(Stored items)

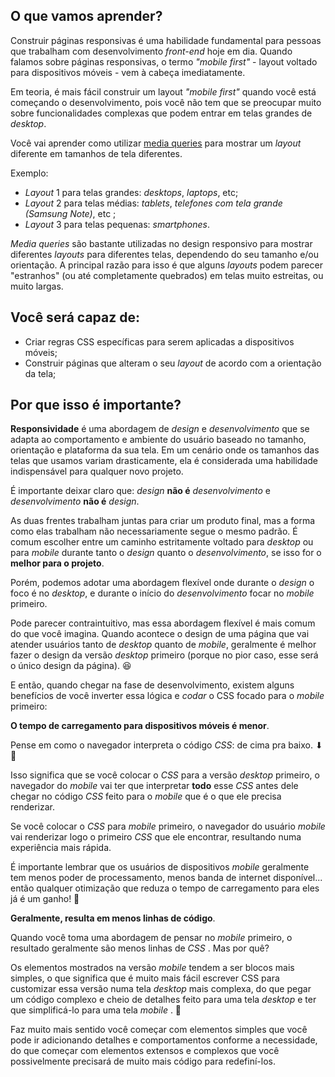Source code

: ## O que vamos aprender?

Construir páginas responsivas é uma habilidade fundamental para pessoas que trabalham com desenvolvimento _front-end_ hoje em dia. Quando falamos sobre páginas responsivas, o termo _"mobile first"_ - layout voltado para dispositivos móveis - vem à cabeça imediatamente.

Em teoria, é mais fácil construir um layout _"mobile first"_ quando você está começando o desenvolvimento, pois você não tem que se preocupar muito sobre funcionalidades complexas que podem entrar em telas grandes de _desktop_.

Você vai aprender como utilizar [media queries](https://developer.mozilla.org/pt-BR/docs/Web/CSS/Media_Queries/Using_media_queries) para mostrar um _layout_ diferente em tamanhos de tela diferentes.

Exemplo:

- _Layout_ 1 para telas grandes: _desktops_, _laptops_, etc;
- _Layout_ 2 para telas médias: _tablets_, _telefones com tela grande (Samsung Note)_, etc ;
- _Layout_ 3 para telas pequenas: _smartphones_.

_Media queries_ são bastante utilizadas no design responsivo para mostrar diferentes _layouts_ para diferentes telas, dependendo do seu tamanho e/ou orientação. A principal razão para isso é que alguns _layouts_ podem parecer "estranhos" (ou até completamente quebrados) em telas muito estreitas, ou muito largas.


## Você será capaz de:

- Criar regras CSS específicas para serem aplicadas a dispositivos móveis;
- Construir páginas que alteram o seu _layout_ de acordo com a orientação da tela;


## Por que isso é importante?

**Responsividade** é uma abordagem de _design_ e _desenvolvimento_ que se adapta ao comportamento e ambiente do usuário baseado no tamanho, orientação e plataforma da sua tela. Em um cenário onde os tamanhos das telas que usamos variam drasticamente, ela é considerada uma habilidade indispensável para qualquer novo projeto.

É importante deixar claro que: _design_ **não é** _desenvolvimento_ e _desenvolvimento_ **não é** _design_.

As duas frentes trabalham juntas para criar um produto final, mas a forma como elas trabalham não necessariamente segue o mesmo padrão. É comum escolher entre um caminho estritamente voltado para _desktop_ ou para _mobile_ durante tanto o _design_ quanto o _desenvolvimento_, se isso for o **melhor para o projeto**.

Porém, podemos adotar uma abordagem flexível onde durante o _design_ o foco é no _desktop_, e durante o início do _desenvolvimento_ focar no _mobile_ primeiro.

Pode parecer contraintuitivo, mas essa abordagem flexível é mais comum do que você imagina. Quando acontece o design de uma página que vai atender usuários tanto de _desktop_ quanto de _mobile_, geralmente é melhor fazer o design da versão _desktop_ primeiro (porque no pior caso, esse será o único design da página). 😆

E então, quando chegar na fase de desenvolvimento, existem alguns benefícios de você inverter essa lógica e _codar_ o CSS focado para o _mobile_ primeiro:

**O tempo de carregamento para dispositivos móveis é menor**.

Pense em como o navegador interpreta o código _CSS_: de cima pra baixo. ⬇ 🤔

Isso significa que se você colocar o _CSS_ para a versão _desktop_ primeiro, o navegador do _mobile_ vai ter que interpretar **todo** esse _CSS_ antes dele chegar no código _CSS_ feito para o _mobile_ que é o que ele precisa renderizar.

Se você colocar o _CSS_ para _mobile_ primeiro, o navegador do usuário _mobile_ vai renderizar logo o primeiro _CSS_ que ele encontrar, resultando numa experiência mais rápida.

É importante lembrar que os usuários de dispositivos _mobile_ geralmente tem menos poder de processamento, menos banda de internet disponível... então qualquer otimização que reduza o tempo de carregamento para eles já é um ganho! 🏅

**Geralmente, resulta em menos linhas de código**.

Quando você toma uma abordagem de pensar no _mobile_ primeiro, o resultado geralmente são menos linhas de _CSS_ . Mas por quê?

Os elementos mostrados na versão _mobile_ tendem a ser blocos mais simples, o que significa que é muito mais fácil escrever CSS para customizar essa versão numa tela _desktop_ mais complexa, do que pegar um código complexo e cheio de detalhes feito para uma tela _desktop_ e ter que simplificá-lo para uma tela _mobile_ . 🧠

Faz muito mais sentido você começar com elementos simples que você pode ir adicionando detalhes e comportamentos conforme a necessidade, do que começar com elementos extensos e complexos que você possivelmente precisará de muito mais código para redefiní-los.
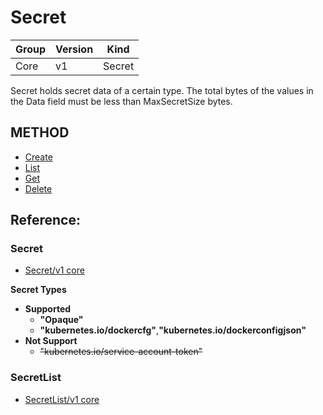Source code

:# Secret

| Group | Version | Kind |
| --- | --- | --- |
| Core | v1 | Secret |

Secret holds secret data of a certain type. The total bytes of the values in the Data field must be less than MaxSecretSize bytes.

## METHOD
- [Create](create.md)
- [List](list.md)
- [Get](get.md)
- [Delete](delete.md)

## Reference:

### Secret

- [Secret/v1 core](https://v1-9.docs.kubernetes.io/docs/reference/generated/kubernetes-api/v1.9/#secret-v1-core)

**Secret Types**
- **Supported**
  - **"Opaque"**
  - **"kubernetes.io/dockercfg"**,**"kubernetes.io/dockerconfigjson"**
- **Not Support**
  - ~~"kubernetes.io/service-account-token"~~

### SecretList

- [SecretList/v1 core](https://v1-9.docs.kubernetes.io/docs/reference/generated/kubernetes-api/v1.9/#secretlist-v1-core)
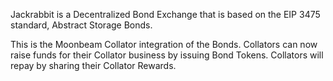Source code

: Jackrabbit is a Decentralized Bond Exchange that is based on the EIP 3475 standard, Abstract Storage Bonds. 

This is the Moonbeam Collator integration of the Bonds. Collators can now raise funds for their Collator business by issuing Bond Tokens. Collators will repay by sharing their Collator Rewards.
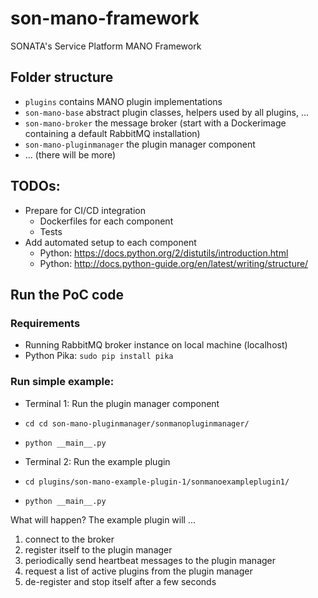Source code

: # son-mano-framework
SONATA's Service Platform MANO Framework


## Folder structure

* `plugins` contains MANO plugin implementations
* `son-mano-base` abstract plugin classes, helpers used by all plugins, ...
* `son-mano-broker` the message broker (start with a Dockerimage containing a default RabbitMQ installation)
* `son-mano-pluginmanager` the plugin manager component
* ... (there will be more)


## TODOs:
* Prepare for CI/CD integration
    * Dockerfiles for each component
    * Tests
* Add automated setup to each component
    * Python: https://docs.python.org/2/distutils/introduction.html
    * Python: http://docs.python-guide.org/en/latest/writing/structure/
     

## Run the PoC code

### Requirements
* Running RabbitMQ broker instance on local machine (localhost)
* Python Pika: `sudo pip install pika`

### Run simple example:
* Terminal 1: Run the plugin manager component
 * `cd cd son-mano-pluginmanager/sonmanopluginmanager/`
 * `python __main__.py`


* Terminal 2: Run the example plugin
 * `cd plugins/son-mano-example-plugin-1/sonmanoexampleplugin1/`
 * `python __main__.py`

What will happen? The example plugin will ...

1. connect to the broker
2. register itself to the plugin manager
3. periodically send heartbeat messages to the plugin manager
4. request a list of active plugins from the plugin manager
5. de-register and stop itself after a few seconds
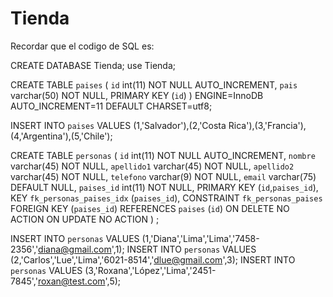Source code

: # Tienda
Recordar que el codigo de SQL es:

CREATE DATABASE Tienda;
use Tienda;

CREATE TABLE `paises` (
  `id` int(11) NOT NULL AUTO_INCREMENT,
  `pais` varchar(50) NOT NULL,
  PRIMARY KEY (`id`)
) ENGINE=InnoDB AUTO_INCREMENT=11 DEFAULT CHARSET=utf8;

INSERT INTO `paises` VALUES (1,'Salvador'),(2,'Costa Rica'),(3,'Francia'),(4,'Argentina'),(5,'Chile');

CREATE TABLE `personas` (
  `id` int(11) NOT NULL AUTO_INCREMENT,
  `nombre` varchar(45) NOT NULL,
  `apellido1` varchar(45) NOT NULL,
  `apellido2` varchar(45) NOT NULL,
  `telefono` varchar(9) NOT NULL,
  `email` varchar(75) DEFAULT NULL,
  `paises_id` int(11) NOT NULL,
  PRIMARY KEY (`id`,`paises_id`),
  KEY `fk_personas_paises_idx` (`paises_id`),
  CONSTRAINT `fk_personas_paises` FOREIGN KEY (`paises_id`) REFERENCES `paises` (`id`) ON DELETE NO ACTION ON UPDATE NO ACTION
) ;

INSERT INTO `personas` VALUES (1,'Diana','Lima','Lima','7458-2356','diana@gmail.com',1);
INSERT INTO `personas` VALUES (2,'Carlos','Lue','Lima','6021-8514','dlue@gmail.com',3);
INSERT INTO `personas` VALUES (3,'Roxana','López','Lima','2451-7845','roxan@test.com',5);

#### YOUR GOAL
Working from the records above, write out verbatim only the lines from the line containing "all plugins, ..." through the line containing "5. de-register and".

#### FINISHED TASK
* `son-mano-base` abstract plugin classes, helpers used by all plugins, ...
* `son-mano-broker` the message broker (start with a Dockerimage containing a default RabbitMQ installation)
* `son-mano-pluginmanager` the plugin manager component
* ... (there will be more)


## TODOs:
* Prepare for CI/CD integration
    * Dockerfiles for each component
    * Tests
* Add automated setup to each component
    * Python: https://docs.python.org/2/distutils/introduction.html
    * Python: http://docs.python-guide.org/en/latest/writing/structure/
     

## Run the PoC code

### Requirements
* Running RabbitMQ broker instance on local machine (localhost)
* Python Pika: `sudo pip install pika`

### Run simple example:
* Terminal 1: Run the plugin manager component
 * `cd cd son-mano-pluginmanager/sonmanopluginmanager/`
 * `python __main__.py`


* Terminal 2: Run the example plugin
 * `cd plugins/son-mano-example-plugin-1/sonmanoexampleplugin1/`
 * `python __main__.py`

What will happen? The example plugin will ...

1. connect to the broker
2. register itself to the plugin manager
3. periodically send heartbeat messages to the plugin manager
4. request a list of active plugins from the plugin manager
5. de-register and stop itself after a few seconds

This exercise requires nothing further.